WORK INSTRUCTION =
Go to the line below containing "- Physical address(s)" and print exactly from there through the line containing "- Maximum loan term is 10 years.", both included. Print nothing else.

Dataset items
Content starts
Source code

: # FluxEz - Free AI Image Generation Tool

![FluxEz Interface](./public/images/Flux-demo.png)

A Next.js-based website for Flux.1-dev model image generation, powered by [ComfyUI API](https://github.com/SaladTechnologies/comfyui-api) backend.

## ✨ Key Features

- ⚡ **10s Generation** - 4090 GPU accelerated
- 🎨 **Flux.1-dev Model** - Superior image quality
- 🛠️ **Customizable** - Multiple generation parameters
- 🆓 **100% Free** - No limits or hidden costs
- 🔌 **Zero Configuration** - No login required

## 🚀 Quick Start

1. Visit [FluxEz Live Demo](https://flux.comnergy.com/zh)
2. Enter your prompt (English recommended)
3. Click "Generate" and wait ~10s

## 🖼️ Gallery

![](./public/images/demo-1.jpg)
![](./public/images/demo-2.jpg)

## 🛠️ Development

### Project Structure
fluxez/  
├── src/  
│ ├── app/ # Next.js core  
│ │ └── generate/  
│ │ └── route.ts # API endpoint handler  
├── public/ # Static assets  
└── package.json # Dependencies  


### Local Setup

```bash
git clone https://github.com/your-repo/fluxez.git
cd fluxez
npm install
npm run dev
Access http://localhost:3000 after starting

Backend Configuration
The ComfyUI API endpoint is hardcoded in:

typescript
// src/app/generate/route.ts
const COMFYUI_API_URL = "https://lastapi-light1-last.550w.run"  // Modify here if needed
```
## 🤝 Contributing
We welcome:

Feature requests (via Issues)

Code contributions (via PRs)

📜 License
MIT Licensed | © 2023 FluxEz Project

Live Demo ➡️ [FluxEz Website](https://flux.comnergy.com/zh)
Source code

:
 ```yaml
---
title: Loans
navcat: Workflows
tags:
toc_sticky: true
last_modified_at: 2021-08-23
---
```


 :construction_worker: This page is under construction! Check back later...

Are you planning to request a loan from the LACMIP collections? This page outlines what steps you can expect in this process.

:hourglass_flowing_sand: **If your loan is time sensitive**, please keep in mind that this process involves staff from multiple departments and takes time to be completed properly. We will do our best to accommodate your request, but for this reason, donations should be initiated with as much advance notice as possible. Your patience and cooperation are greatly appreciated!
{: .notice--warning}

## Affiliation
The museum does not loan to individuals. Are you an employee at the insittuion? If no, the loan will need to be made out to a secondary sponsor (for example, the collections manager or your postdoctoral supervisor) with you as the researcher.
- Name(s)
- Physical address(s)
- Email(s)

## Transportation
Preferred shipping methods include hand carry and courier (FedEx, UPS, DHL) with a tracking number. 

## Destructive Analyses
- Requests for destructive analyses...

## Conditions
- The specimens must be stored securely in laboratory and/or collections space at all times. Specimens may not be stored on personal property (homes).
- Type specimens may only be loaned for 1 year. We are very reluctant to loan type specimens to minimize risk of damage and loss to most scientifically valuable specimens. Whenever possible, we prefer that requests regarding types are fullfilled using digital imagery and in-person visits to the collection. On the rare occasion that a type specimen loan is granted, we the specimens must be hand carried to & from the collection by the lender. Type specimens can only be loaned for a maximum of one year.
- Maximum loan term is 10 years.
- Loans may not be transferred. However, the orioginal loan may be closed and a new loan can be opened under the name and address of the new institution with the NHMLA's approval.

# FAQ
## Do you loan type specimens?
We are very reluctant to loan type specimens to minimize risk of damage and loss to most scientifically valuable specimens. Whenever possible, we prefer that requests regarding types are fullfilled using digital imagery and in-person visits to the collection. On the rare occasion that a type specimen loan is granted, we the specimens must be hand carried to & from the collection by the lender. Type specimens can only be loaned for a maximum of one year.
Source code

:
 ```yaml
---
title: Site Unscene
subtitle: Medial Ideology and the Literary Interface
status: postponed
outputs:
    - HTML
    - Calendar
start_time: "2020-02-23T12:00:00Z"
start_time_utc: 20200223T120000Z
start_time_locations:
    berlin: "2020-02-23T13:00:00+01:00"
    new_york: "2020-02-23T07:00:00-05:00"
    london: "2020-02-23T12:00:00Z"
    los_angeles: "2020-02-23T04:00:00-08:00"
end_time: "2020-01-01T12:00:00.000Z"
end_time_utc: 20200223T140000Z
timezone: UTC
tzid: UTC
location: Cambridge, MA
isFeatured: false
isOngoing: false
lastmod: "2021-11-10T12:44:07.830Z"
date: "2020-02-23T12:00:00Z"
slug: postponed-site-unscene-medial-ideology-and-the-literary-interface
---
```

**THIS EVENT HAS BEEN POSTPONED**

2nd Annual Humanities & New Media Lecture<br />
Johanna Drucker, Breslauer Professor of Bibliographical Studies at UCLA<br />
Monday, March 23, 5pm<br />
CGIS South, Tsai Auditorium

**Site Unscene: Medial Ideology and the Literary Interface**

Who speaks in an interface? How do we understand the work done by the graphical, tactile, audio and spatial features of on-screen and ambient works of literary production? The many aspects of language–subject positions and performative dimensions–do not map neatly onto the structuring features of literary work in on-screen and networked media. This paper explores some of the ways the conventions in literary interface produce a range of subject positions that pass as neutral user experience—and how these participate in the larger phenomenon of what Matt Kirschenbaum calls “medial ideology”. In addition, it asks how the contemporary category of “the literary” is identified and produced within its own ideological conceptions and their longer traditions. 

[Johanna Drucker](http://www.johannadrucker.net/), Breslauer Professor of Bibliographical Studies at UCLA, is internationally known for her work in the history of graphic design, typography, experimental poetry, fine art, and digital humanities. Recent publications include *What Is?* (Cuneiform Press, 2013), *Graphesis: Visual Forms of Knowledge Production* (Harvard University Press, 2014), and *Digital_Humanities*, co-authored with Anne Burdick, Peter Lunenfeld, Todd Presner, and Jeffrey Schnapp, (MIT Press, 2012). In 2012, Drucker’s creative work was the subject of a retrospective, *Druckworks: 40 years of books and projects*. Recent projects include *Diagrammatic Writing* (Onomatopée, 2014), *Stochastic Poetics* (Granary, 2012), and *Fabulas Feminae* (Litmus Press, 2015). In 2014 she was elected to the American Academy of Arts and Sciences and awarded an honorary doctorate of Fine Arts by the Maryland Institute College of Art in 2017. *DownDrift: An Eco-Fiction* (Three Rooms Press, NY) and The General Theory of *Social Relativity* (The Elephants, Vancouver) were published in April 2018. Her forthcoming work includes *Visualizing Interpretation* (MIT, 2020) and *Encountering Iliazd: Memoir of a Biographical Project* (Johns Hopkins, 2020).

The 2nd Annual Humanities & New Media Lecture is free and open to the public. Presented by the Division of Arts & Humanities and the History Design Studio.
Content ends
REPLY =
- Physical address(s)
- Email(s)

## Transportation
Preferred shipping methods include hand carry and courier (FedEx, UPS, DHL) with a tracking number. 

## Destructive Analyses
- Requests for destructive analyses...

## Conditions
- The specimens must be stored securely in laboratory and/or collections space at all times. Specimens may not be stored on personal property (homes).
- Type specimens may only be loaned for 1 year. We are very reluctant to loan type specimens to minimize risk of damage and loss to most scientifically valuable specimens. Whenever possible, we prefer that requests regarding types are fullfilled using digital imagery and in-person visits to the collection. On the rare occasion that a type specimen loan is granted, we the specimens must be hand carried to & from the collection by the lender. Type specimens can only be loaned for a maximum of one year.
- Maximum loan term is 10 years.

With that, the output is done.